**Entries shown**
──────
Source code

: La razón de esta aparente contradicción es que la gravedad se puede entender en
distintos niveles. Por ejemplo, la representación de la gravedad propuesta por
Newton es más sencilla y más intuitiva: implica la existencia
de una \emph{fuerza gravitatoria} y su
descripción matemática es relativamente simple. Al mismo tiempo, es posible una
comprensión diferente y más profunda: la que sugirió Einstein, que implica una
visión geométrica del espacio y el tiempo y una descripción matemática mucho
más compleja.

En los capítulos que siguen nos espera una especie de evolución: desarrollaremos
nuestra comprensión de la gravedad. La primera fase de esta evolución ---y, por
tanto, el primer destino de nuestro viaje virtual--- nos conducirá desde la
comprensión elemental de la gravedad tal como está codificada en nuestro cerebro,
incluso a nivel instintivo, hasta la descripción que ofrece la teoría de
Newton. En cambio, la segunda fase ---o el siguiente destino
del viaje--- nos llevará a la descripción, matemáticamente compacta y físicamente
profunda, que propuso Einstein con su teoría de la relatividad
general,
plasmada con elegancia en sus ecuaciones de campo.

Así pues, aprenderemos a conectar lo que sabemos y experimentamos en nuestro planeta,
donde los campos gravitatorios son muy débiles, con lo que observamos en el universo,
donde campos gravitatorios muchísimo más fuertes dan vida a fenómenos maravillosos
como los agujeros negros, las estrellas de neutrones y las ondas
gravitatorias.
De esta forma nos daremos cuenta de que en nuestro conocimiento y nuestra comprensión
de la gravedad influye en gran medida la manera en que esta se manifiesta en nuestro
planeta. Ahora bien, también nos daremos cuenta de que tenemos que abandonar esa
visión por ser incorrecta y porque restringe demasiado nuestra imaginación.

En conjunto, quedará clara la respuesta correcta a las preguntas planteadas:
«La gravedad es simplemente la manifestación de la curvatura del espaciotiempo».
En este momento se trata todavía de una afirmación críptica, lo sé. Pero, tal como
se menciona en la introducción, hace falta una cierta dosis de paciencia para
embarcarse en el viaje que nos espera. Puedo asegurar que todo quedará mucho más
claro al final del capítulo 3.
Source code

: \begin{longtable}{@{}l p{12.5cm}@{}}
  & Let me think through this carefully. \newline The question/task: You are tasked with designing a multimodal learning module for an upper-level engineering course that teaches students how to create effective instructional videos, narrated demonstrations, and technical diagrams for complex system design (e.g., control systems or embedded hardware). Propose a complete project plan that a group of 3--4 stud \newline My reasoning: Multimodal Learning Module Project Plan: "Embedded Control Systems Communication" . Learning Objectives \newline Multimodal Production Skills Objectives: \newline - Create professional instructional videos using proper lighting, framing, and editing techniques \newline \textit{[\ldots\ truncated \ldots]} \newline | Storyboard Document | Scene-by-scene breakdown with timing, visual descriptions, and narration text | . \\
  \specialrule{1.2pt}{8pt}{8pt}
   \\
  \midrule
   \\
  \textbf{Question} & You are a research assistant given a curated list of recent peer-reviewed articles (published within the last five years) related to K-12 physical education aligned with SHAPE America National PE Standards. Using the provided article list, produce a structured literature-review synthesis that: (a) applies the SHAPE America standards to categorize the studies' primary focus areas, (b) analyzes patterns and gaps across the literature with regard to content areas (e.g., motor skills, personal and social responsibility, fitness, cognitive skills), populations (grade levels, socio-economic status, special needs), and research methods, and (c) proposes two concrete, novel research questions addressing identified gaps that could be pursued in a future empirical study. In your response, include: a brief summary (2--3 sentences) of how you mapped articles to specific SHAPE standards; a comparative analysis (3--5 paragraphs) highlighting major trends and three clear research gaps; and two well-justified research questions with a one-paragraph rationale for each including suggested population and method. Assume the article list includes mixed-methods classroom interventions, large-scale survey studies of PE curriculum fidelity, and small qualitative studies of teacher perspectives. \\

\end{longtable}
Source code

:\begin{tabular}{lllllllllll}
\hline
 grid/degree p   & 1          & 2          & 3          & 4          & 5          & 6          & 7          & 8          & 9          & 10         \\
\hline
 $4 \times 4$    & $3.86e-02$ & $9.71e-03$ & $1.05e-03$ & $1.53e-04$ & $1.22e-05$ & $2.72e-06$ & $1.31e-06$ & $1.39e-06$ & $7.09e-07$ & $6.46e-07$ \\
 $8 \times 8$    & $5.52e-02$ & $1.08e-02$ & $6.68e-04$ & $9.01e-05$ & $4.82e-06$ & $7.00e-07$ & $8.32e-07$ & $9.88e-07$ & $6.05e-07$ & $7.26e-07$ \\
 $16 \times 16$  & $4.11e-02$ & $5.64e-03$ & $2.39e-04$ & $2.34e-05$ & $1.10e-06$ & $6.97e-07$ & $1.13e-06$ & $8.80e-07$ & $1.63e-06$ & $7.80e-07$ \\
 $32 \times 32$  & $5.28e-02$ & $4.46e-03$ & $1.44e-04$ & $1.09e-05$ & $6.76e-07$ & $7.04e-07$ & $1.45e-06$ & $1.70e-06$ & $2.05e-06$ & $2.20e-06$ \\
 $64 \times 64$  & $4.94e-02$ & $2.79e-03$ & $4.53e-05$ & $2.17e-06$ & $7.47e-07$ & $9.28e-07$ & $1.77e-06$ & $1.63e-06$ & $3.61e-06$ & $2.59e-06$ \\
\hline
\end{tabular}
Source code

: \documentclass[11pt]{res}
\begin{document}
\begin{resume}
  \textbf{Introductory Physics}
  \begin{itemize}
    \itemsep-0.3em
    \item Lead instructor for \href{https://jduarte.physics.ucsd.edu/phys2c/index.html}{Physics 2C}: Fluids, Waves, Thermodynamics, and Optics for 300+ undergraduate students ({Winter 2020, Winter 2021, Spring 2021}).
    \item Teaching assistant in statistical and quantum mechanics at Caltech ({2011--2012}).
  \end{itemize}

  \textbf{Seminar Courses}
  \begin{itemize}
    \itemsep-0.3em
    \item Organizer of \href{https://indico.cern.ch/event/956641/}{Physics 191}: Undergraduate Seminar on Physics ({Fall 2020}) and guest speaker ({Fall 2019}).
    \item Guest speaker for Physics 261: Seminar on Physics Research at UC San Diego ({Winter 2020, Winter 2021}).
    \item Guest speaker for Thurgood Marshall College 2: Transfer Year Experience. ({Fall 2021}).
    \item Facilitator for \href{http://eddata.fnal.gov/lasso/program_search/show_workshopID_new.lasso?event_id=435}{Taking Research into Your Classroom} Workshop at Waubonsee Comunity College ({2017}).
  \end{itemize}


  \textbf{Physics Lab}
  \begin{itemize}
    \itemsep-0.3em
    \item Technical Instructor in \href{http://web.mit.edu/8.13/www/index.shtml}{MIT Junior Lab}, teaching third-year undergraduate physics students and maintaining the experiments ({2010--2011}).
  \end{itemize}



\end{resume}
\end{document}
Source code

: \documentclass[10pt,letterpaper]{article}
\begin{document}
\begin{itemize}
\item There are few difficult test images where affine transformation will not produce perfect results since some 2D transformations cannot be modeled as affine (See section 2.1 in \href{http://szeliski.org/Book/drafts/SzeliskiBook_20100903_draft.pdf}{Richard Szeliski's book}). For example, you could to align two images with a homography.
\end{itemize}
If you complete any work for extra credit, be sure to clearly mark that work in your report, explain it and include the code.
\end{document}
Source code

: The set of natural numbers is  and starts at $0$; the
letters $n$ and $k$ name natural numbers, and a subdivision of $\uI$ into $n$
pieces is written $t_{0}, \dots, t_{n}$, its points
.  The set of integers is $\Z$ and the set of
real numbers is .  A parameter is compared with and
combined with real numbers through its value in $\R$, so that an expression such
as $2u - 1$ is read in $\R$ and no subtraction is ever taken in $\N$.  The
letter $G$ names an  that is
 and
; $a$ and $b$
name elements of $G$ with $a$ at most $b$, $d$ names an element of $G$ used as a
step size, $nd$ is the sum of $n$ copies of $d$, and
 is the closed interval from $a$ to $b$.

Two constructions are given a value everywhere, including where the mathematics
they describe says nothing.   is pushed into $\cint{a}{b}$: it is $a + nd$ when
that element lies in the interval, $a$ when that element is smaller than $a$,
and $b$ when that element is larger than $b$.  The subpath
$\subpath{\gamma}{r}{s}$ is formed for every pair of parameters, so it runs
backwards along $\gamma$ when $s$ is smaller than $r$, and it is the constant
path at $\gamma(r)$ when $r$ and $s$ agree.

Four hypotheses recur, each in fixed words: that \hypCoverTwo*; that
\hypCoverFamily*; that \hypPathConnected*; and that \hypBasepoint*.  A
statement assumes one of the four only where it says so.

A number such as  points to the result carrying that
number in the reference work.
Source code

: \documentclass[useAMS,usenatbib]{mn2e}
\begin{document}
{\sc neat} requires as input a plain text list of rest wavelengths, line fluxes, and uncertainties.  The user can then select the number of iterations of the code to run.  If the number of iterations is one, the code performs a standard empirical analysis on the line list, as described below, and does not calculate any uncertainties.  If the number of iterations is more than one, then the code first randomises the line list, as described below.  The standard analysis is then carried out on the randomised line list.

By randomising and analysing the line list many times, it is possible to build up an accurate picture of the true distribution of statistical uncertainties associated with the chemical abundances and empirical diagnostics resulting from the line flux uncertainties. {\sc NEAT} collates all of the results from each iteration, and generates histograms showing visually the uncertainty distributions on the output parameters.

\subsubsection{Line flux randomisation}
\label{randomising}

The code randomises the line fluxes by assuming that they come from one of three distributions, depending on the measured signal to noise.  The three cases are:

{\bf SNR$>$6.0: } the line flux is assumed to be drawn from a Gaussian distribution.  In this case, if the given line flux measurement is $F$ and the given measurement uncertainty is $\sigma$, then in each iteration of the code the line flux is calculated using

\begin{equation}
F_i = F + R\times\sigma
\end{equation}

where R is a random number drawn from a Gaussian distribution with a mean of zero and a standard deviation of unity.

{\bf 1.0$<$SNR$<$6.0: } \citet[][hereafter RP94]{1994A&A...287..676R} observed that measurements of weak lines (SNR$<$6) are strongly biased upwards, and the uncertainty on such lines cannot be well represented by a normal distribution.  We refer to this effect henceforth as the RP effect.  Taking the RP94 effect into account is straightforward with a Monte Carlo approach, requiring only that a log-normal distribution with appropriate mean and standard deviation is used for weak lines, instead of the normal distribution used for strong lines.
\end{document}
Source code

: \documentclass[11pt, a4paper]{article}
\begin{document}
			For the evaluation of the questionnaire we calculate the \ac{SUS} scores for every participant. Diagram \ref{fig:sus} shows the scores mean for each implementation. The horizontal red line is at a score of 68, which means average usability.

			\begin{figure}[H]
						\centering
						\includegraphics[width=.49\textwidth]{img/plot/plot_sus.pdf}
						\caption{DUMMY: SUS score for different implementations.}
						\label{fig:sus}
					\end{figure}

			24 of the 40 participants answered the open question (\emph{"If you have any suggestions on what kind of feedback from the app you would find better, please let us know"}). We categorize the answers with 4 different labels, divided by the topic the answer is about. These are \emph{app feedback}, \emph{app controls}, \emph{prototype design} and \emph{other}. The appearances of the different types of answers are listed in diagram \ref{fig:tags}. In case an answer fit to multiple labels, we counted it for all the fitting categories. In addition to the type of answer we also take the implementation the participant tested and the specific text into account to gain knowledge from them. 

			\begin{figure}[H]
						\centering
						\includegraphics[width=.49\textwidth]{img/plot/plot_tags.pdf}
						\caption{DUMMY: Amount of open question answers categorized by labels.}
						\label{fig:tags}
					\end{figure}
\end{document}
──────
The answer is each line from the entries above in which the word "quedará" occurs.

En conjunto, quedará clara la respuesta correcta a las preguntas planteadas:
embarcarse en el viaje que nos espera. Puedo asegurar que todo quedará mucho más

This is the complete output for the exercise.